### To do
Within the entries below, find each line containing the word "Horizontal" and copy it.
___ Given records ___
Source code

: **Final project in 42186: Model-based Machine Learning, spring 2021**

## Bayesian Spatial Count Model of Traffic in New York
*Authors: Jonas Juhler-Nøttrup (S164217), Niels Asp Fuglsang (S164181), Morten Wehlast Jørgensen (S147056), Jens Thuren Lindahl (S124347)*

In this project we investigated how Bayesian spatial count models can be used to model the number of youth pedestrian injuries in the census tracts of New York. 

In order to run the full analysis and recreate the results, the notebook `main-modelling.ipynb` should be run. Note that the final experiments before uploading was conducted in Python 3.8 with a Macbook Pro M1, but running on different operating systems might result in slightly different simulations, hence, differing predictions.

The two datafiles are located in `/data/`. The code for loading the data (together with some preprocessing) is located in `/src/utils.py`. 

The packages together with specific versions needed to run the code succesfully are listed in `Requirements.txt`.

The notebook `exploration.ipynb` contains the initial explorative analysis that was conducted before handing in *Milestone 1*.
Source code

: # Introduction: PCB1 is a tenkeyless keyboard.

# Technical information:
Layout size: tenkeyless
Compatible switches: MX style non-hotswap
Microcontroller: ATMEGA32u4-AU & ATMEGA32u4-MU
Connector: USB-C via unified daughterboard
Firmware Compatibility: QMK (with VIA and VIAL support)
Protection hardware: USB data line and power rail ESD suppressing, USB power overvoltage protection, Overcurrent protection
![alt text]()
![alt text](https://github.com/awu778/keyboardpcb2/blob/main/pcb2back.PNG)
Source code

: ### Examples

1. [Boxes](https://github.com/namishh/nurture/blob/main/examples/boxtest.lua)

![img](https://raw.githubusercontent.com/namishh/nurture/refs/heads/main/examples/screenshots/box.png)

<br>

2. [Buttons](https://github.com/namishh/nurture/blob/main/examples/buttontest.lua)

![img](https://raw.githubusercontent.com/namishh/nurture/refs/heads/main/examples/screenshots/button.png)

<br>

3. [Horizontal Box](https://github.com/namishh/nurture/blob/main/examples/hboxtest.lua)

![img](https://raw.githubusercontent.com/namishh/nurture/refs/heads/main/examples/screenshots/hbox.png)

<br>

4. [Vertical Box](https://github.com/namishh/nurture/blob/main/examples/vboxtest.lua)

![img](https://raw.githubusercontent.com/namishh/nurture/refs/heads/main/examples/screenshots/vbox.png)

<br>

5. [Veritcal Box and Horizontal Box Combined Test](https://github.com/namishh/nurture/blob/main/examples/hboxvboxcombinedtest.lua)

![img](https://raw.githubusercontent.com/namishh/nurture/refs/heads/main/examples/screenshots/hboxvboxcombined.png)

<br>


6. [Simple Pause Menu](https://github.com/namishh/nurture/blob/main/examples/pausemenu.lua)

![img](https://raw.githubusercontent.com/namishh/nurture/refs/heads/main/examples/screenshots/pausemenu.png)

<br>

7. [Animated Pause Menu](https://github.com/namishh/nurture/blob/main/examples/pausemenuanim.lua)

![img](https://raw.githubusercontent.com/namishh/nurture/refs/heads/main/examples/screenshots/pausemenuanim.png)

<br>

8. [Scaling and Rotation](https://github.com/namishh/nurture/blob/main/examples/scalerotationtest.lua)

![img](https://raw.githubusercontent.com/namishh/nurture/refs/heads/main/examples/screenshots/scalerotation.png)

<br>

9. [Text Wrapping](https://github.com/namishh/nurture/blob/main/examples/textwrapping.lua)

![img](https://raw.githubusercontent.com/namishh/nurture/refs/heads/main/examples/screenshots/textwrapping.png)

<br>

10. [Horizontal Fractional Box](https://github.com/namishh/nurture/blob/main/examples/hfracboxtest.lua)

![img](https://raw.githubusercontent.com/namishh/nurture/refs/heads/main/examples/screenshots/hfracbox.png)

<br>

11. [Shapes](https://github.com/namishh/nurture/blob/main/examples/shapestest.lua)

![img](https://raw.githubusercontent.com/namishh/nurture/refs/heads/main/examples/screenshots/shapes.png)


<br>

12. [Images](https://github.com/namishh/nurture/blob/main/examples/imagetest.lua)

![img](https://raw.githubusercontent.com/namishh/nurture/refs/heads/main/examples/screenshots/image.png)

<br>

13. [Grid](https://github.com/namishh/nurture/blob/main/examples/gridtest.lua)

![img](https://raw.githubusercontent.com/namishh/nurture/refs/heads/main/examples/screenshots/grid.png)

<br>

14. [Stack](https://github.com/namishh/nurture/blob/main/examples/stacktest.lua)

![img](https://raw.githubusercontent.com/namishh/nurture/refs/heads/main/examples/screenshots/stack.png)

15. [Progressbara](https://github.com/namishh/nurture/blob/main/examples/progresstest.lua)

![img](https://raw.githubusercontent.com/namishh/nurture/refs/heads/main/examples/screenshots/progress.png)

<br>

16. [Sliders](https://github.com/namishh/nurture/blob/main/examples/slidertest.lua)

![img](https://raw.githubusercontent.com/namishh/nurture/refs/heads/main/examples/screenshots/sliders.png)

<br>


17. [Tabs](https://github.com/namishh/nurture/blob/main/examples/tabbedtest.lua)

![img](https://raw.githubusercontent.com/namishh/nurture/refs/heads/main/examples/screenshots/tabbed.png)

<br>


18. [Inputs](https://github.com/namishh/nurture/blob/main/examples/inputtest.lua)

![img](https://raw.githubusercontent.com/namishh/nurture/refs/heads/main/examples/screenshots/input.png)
___
### Output
3. [Horizontal Box](https://github.com/namishh/nurture/blob/main/examples/hboxtest.lua)
5. [Veritcal Box and Horizontal Box Combined Test](https://github.com/namishh/nurture/blob/main/examples/hboxvboxcombinedtest.lua)
10. [Horizontal Fractional Box](https://github.com/namishh/nurture/blob/main/examples/hfracboxtest.lua)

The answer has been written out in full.